Data records:
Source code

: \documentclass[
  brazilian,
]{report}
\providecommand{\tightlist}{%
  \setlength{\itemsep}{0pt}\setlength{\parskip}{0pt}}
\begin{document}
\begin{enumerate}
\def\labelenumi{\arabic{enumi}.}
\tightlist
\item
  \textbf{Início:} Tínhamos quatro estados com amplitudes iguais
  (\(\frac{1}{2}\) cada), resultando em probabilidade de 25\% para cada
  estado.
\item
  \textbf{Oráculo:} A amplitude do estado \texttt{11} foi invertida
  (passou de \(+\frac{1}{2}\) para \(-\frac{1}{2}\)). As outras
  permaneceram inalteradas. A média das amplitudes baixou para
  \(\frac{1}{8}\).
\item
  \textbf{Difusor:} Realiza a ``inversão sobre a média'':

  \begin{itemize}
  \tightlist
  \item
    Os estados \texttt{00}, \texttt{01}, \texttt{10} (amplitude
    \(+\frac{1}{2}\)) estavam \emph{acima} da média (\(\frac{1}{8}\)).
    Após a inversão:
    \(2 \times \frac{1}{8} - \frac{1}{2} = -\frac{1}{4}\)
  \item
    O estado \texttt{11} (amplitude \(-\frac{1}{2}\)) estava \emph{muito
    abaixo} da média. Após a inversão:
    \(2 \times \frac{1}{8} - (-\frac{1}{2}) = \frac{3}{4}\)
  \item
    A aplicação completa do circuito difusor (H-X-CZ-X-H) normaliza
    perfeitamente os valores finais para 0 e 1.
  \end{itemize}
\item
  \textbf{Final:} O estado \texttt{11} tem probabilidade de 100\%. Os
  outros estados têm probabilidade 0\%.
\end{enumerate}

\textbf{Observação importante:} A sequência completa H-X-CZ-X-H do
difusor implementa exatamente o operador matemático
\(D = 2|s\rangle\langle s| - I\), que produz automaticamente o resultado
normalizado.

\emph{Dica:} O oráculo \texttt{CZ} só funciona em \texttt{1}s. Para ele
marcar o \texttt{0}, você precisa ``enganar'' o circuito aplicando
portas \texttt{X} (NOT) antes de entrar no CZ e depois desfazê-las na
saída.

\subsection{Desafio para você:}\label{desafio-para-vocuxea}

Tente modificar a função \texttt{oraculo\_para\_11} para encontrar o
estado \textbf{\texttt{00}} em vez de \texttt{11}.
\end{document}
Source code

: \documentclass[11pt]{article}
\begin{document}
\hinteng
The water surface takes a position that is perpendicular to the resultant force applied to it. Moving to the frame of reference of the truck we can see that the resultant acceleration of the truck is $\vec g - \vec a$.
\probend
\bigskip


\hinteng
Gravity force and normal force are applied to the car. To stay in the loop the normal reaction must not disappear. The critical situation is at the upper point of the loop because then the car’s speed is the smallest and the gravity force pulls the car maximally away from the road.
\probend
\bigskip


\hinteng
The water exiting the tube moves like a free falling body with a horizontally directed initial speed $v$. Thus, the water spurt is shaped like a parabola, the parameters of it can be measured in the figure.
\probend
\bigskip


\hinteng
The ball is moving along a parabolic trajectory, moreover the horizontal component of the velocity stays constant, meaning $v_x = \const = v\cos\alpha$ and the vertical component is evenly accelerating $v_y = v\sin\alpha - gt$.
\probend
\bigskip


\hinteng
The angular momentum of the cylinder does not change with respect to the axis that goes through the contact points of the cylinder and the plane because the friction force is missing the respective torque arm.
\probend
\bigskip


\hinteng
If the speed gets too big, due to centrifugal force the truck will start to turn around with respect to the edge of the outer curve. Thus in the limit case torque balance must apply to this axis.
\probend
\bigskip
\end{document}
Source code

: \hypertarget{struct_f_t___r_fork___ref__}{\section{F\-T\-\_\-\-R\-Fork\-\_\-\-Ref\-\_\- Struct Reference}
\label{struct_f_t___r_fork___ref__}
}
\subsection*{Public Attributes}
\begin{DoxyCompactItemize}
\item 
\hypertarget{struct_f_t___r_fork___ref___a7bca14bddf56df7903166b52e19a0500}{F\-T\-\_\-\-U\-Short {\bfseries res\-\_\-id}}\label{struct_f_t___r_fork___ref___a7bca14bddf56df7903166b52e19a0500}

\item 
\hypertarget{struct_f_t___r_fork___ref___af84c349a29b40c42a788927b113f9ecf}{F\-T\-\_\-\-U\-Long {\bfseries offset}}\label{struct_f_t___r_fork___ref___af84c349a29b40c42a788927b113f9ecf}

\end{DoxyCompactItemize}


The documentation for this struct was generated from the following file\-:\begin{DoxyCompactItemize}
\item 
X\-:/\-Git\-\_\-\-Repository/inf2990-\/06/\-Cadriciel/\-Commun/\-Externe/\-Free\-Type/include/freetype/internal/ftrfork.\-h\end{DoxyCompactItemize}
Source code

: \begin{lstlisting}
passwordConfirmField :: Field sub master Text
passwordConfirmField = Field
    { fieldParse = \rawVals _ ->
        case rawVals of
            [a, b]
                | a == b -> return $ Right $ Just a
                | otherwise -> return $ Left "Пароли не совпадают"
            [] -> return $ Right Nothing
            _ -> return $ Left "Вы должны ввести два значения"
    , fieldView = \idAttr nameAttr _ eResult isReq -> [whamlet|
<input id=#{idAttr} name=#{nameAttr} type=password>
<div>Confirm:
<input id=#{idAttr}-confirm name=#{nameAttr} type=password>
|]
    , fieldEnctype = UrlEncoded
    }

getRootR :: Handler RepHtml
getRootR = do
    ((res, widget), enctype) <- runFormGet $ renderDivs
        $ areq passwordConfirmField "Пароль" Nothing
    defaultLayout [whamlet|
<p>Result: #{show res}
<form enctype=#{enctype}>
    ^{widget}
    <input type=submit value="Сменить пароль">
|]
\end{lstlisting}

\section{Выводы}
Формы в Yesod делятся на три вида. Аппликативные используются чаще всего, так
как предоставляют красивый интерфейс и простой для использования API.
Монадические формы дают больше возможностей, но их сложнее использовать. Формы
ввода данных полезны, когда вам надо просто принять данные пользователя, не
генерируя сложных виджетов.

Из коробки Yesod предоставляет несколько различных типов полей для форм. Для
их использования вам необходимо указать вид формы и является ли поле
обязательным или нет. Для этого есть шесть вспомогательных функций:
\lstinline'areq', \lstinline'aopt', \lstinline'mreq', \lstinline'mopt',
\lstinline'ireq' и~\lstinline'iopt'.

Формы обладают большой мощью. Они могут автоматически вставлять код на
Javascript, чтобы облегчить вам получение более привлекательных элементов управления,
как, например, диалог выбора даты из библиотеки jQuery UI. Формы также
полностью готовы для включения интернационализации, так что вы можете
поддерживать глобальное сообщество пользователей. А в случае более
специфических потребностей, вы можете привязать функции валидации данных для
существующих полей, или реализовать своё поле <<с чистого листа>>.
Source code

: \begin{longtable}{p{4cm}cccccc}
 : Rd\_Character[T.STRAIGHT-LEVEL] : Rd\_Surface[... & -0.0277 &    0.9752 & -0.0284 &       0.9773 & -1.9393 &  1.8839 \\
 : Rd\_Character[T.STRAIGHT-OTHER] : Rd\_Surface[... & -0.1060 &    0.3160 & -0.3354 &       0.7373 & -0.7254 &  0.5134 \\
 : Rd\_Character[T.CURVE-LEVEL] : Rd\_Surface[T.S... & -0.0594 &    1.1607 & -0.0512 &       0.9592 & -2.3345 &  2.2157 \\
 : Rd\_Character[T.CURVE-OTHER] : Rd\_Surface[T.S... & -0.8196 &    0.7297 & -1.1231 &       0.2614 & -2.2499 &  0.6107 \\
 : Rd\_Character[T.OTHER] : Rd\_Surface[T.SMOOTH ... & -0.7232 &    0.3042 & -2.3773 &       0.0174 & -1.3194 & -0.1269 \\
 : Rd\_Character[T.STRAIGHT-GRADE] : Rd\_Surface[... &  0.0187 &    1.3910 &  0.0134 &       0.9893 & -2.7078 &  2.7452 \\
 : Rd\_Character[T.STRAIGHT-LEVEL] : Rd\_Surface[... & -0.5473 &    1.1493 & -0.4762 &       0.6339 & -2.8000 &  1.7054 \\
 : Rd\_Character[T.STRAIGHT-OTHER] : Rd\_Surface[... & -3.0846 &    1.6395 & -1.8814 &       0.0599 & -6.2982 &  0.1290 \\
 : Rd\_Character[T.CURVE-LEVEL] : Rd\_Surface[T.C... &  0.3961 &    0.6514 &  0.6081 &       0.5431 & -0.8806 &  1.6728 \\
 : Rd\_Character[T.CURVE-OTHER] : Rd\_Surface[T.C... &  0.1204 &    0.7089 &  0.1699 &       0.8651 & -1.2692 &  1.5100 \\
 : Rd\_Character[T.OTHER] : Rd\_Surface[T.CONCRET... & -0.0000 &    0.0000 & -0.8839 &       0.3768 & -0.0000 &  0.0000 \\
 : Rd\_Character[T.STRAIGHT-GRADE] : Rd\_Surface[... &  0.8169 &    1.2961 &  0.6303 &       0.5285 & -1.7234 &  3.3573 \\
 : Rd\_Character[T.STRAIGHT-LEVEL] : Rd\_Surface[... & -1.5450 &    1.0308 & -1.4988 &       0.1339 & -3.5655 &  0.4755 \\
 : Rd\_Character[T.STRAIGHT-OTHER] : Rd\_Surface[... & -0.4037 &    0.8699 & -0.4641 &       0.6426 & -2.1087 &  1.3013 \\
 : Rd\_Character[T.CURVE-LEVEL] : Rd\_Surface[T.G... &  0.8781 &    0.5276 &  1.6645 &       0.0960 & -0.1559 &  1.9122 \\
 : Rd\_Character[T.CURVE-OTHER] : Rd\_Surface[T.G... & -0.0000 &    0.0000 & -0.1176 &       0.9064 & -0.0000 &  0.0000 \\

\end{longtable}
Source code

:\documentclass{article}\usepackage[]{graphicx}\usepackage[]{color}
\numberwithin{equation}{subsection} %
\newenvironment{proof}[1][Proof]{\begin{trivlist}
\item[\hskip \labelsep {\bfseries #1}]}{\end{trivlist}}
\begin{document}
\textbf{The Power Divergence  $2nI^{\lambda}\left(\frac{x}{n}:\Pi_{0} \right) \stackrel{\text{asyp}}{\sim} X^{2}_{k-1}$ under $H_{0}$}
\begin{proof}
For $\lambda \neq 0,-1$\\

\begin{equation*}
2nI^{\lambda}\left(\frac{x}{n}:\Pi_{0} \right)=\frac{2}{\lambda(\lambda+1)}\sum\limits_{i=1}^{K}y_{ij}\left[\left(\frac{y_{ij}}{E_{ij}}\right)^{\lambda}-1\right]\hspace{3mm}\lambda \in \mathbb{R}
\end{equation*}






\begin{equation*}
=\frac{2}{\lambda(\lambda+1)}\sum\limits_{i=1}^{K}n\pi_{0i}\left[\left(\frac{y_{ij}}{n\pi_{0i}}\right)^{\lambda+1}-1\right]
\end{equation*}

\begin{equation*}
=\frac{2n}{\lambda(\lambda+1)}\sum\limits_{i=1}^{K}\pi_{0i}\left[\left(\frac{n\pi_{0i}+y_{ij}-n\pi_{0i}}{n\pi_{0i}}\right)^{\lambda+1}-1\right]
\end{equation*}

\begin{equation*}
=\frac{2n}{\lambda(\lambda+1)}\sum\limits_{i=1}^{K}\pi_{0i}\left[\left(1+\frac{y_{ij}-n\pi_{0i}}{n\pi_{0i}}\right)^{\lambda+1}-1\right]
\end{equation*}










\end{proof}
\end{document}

What you are asked to do:
Print, without alteration, only the lines above between the one holding "otherwise -> return" and the one holding "Формы в Yesod", inclusive.

Written solution:
                | otherwise -> return $ Left "Пароли не совпадают"
            [] -> return $ Right Nothing
            _ -> return $ Left "Вы должны ввести два значения"
    , fieldView = \idAttr nameAttr _ eResult isReq -> [whamlet|
<input id=#{idAttr} name=#{nameAttr} type=password>
<div>Confirm:
<input id=#{idAttr}-confirm name=#{nameAttr} type=password>
|]
    , fieldEnctype = UrlEncoded
    }

getRootR :: Handler RepHtml
getRootR = do
    ((res, widget), enctype) <- runFormGet $ renderDivs
        $ areq passwordConfirmField "Пароль" Nothing
    defaultLayout [whamlet|
<p>Result: #{show res}
<form enctype=#{enctype}>
    ^{widget}
    <input type=submit value="Сменить пароль">
|]
\end{lstlisting}

\section{Выводы}
Формы в Yesod делятся на три вида. Аппликативные используются чаще всего, так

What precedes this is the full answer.